[Directions for this task]: Search the entries for the word "Tree" and return every line where it is found.

[Document images with source code]:

# # #

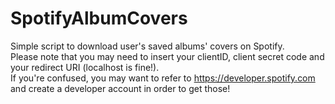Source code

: # SpotifyAlbumCovers
Simple script to download user's saved albums' covers on Spotify.<br>
Please note that you may need to insert your clientID, client secret code and your redirect URI (localhost is fine!).<br>
If you're confused, you may want to refer to https://developer.spotify.com and create a developer account in order to get those!
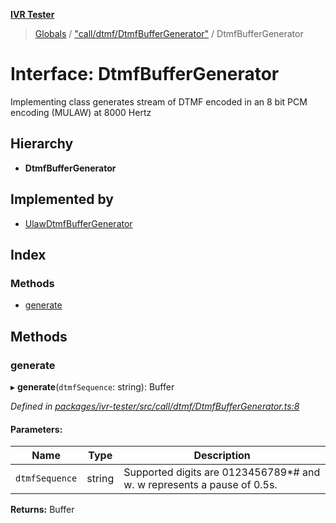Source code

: **[IVR Tester](../README.md)**

> [Globals](../README.md) / ["call/dtmf/DtmfBufferGenerator"](../modules/_call_dtmf_dtmfbuffergenerator_.md) / DtmfBufferGenerator

# Interface: DtmfBufferGenerator

Implementing class generates stream of DTMF encoded in an 8 bit PCM encoding (MULAW) at 8000 Hertz

## Hierarchy

* **DtmfBufferGenerator**

## Implemented by

* [UlawDtmfBufferGenerator](../classes/_call_dtmf_ulawdtmfbuffergenerator_.ulawdtmfbuffergenerator.md)

## Index

### Methods

* [generate](_call_dtmf_dtmfbuffergenerator_.dtmfbuffergenerator.md#generate)

## Methods

### generate

▸ **generate**(`dtmfSequence`: string): Buffer

*Defined in [packages/ivr-tester/src/call/dtmf/DtmfBufferGenerator.ts:8](https://github.com/SketchingDev/ivr-tester/blob/60c8b59/packages/ivr-tester/src/call/dtmf/DtmfBufferGenerator.ts#L8)*

#### Parameters:

Name | Type | Description |
------ | ------ | ------ |
`dtmfSequence` | string | Supported digits are 0123456789*# and w. w represents a pause of 0.5s.  |

**Returns:** Buffer
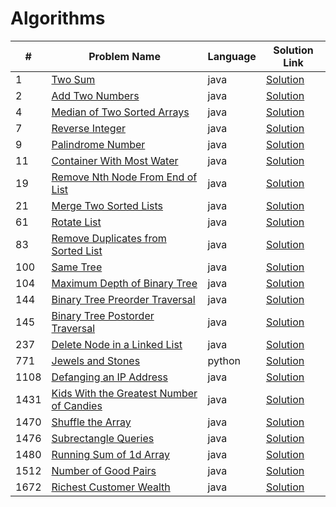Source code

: # Algorithms

|#|Problem Name|Language|Solution Link|
---|---|---|---
|1|[Two Sum](https://leetcode.com/problems/two-sum/)|java|[Solution](./TwoSum.java)|
|2|[Add Two Numbers](https://leetcode.com/problems/add-two-numbers/)|java|[Solution](./AddTwoNumbers.java)|
|4|[Median of Two Sorted Arrays](https://leetcode.com/problems/median-of-two-sorted-arrays/)|java|[Solution](./MedianOfTwoSortedArrays.java)|
|7|[Reverse Integer](https://leetcode.com/problems/reverse-integer/)|java|[Solution](./ReverseInteger.java)|
|9|[Palindrome Number](https://leetcode.com/problems/palindrome-number/)|java|[Solution](./PalindromeNumber.java)|
|11|[Container With Most Water](https://leetcode.com/problems/container-with-most-water/)|java|[Solution](./ContainerWithMostWater.java)|
|19|[Remove Nth Node From End of List](https://leetcode.com/problems/remove-nth-node-from-end-of-list/)|java|[Solution](./RemoveNthNodeFromEndofList.java)|
|21|[Merge Two Sorted Lists](https://leetcode.com/problems/merge-two-sorted-lists/)|java|[Solution](./MergeTwoSortedLists.java)|
|61|[Rotate List](https://leetcode.com/problems/rotate-list/)|java|[Solution](./RotateList.java)|
|83|[Remove Duplicates from Sorted List](https://leetcode.com/problems/remove-duplicates-from-sorted-list/)|java|[Solution](./RemoveDuplicatesfromSortedList.java)|
|100|[Same Tree](https://leetcode.com/problems/same-tree/)|java|[Solution](./SameTree.java)|
|104|[Maximum Depth of Binary Tree](https://leetcode.com/problems/maximum-depth-of-binary-tree/)|java|[Solution](./MaximumDepthofBinaryTree.java)|
|144|[Binary Tree Preorder Traversal](https://leetcode.com/problems/binary-tree-preorder-traversal/)|java|[Solution](./BinaryTreePreorderTraversal.java)|
|145|[Binary Tree Postorder Traversal](https://leetcode.com/problems/binary-tree-postorder-traversal/)|java|[Solution](./BinaryTreePostorderTraversal.java)|
|237|[Delete Node in a Linked List](https://leetcode.com/problems/delete-node-in-a-linked-list/)|java|[Solution](./DeleteNodeinaLinkedList.java)|
|771|[Jewels and Stones](https://leetcode.com/problems/jewels-and-stones/)|python|[Solution](./JewelsandStones.py)|
|1108|[Defanging an IP Address](https://leetcode.com/problems/defanging-an-ip-address/)|java|[Solution](./DefanginganIPAddress.java)|
|1431|[Kids With the Greatest Number of Candies](https://leetcode.com/problems/kids-with-the-greatest-number-of-candies/)|java|[Solution](./KidsWiththeGreatestNumberofCandies.java)|
|1470|[Shuffle the Array](https://leetcode.com/problems/shuffle-the-array/)|java|[Solution](./ShuffletheArray.java)|
|1476|[Subrectangle Queries](https://leetcode.com/problems/subrectangle-queries/)|java|[Solution](./SubrectangleQueries.java)|
|1480|[Running Sum of 1d Array](https://leetcode.com/problems/running-sum-of-1d-array/)|java|[Solution](./RunningSumof1dArray.java)|
|1512|[Number of Good Pairs](https://leetcode.com/problems/number-of-good-pairs/)|java|[Solution](./NumberofGoodPairs.java)|
|1672|[Richest Customer Wealth](https://leetcode.com/problems/richest-customer-wealth/)|java|[Solution](./RichestCustomerWealth.java)|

# # #

[Task response]:
|100|[Same Tree](https://leetcode.com/problems/same-tree/)|java|[Solution](./SameTree.java)|
|104|[Maximum Depth of Binary Tree](https://leetcode.com/problems/maximum-depth-of-binary-tree/)|java|[Solution](./MaximumDepthofBinaryTree.java)|
|144|[Binary Tree Preorder Traversal](https://leetcode.com/problems/binary-tree-preorder-traversal/)|java|[Solution](./BinaryTreePreorderTraversal.java)|
|145|[Binary Tree Postorder Traversal](https://leetcode.com/problems/binary-tree-postorder-traversal/)|java|[Solution](./BinaryTreePostorderTraversal.java)|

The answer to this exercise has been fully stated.